5 Things to ...Look for on a Plant Label
This guide will help you make the best use possible of the information on the tags found with your plants in a garden center.
Published May 7, 2006
It's the time of year when many of us have the impulse to rush out to the nursery, whether we have a single pot or acreage. Often we browse from one beautiful plant to the next, looking for something interesting. Plant tags and labels, with information on the plant's needs for light, soil and space, can help narrow selections, but they'll help even more if you pause for thought before leaving home, says John Heaten, owner of Knupper Nursery and Landscape in Palatine. Here are some of Heaton's tips for deciphering the label. Independent garden centers generally are more expensive than big-box home centers, but they usually offer more variety, more carefully chosen plants and better information.
1. Sun or shade: Plants make their food from sunlight and only some can tolerate lower light levels. Before you go shopping, observe how much sunlight reaches where you want to grow plants and for how long.
- "Full sun" means the plant needs six to eight hours of direct sunlight a day;
- "Shade" generally means three or four hours;
- "Part sun" and "partial shade" are gradations in between.

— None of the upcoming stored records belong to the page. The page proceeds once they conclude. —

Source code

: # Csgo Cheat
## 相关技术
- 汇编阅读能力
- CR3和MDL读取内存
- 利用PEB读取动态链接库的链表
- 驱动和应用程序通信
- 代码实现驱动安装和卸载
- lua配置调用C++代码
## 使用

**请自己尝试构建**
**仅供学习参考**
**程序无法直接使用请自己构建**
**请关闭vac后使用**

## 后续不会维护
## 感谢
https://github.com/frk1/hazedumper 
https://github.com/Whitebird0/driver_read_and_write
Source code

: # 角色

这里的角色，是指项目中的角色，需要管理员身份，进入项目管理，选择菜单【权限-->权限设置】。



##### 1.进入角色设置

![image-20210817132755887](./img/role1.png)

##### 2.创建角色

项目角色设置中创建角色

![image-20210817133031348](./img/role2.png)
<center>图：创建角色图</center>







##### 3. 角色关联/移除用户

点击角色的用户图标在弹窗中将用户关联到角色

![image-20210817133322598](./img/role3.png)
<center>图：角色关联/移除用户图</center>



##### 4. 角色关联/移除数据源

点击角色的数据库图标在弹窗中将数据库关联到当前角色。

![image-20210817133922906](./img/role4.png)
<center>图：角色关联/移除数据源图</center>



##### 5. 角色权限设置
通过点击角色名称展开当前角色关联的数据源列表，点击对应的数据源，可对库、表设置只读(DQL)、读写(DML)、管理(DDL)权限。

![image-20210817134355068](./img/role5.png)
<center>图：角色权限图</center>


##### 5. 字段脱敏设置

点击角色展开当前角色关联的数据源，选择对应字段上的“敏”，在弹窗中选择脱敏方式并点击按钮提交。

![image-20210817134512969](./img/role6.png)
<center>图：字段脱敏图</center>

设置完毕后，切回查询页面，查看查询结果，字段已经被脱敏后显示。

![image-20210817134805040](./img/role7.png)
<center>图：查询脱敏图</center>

You may need to experiment with a few plants before you know just what classification the various parts of your growing space fall into.
2. Hardiness zone: Chicago's volatile winters are tough on plants.

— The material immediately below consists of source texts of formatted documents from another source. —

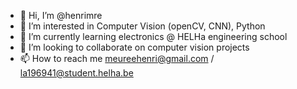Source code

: - 👋 Hi, I’m @henrimre
- 👀 I’m interested in Computer Vision (openCV, CNN), Python
- 🌱 I’m currently learning electronics @ HELHa engineering school 
- 💞️ I’m looking to collaborate on computer vision projects
- 📫 How to reach me meureehenri@gmail.com / la196941@student.helha.be

<!---
henrimre/henrimre is a ✨ special ✨ repository because its `README.md` (this file) appears on your GitHub profile.
You can click the Preview link to take a look at your changes.
--->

For perennials, trees or shrubs that live from year to year, make sure the label says the plant is hardy to Zone 5 or lower. This means it has been tested and survived winters in the colder northern parts of the country.
For annuals, plants that bloom through one summer and then die, winter hardiness doesn't matter. Perennials or foliage plants from Zone 6 or higher may be grown as annuals, if you can afford to lose them after one season in the garden.
3. Spacing: Labels usually recommend how far apart plants should be spaced.
That generally depends on how wide the plants will be when they are mature.
But "to me," Heaton says, "spacing is a very personal question." It will cost you more money for more plants, but you often can place annuals and perennials closer than the label suggests. Trees and shrubs, on the other hand, should be carefully spaced and placed according to their labels, allowing for their eventual size; frequent mistakes are to plant them too close to the house or where they will eventually obstruct or break up sidewalks or interfere with power lines.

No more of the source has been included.